ISISが化学兵器を使用か 米当局が調査
ワシントン(CNN) 米オバマ政権の複数の当局者は13日、過激派組織「イラク・シリア・イスラム国(ISIS)」が今週、クルド人部隊に対する攻撃で化学兵器のマスタードガスを使用したとする報道について、「信頼できる」情報とみて捜査を進めていることを明らかにした。
化学兵器はイラク北部の町マクムールで使用したとみられるが、いずれの当局者も正確な経緯に関しさらなる情報を収集している段階であることを強調。ソーシャルメディア上には複数の証言が寄せられているが、これらの当局者は、化学兵器が使用されたと判断するに足る独自の情報を持っているとしている。
当局者はこの情報に関し、少量で低濃度の化学薬品が使用された可能性を示唆していると強調。大規模攻撃ではなかったとみられる。
一方ドイツ国防省の報道官はCNNの取材に対し、ドイツ軍がクルド人部隊を訓練している地域で化学兵器による攻撃があったとの情報について、確認も否定もできないとしている。

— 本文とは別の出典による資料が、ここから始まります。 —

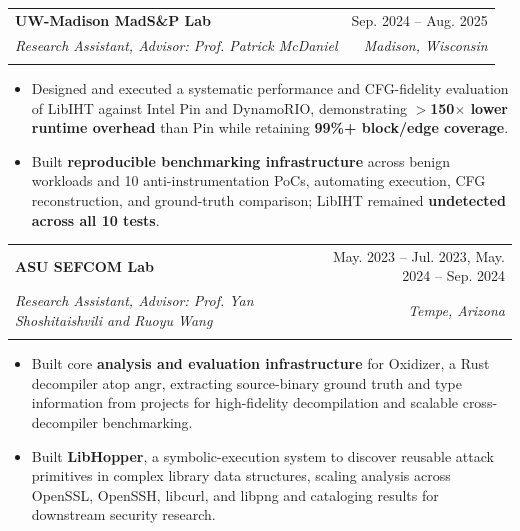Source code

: \documentclass[letterpaper,10pt]{article}
\makeatletter
\newcommand{\resumeItem}[1]{
  \item\small{
    {#1 \vspace{-2pt}}
  }
}
\newcommand{\resumeSubheading}[4]{
  \vspace{-4pt}\item
    \begin{tabular*}{0.97\textwidth}[t]{l@{\extracolsep{\fill}}r}
      \textbf{#1} & #2 \\
      \if\relax\detokenize{#3#4}\relax\else
        \textit{\small#3} & \textit{\small #4} \\
      \fi
    \end{tabular*}\vspace{-7pt}
}
\newcommand{\resumeSubHeadingListStart}{\begin{itemize}[leftmargin=0.15in, label={}]}
\newcommand{\resumeSubHeadingListEnd}{\end{itemize}}
\newcommand{\resumeItemListStart}{\begin{itemize}[leftmargin=0.15in]}
\newcommand{\resumeItemListEnd}{\end{itemize}\vspace{-3pt}}
\makeatother
\begin{document}



\resumeSubheading
{UW-Madison MadS\&P Lab}{Sep. 2024 -- Aug. 2025}
{Research Assistant, Advisor: Prof. Patrick McDaniel}{Madison, Wisconsin}
\resumeItemListStart
\resumeItem{
Designed and executed a systematic performance and CFG-fidelity evaluation of LibIHT against Intel Pin and DynamoRIO, demonstrating \textbf{$>$150$\times$ lower runtime overhead} than Pin while retaining \textbf{99\%+ block/edge coverage}.
}
\resumeItem{
Built \textbf{reproducible benchmarking infrastructure} across benign workloads and 10 anti-instrumentation PoCs, automating execution, CFG reconstruction, and ground-truth comparison; LibIHT remained \textbf{undetected across all 10 tests}.
}
\resumeItemListEnd

\resumeSubheading
{ASU SEFCOM Lab}{May. 2023 -- Jul. 2023, May. 2024 -- Sep. 2024}
{Research Assistant, Advisor: Prof. Yan Shoshitaishvili and Ruoyu Wang}{Tempe, Arizona}
\resumeItemListStart
\resumeItem{
  Built core \textbf{analysis and evaluation infrastructure} for Oxidizer, a Rust decompiler atop angr, extracting source-binary ground truth and type information from projects for high-fidelity decompilation and scalable cross-decompiler benchmarking.
}
\resumeItem{
  Built \textbf{LibHopper}, a symbolic-execution system to discover reusable attack primitives in complex library data structures, scaling analysis across OpenSSL, OpenSSH, libcurl, and libpng and cataloging results for downstream security research.
}

\resumeItemListEnd
\end{document}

米国では、ISISが迫撃砲かロケットの砲弾を使って化学薬品を発射した可能性が高いとみている。ISISによる攻撃後、体調不良を訴えた人々には、塩素ガスではなくマスタードガスに関連するとされる呼吸困難の症候が見られるという。
米国の情報機関にとっての課題は、事件の経緯の正確な把握に加え、もし使用されたのがマスタードガスであればISISの入手経路を突き止めることだ。複数の当局者はCNNに対し、イラクやシリアの米国が把握していない古い化学兵器から入手した可能性があると指摘。ISISが所持している化学薬品の量も不明だ。
米疾病対策センター(CDC)によると、マスタードガスは皮膚の水ぶくれや呼吸困難などを引き起こす。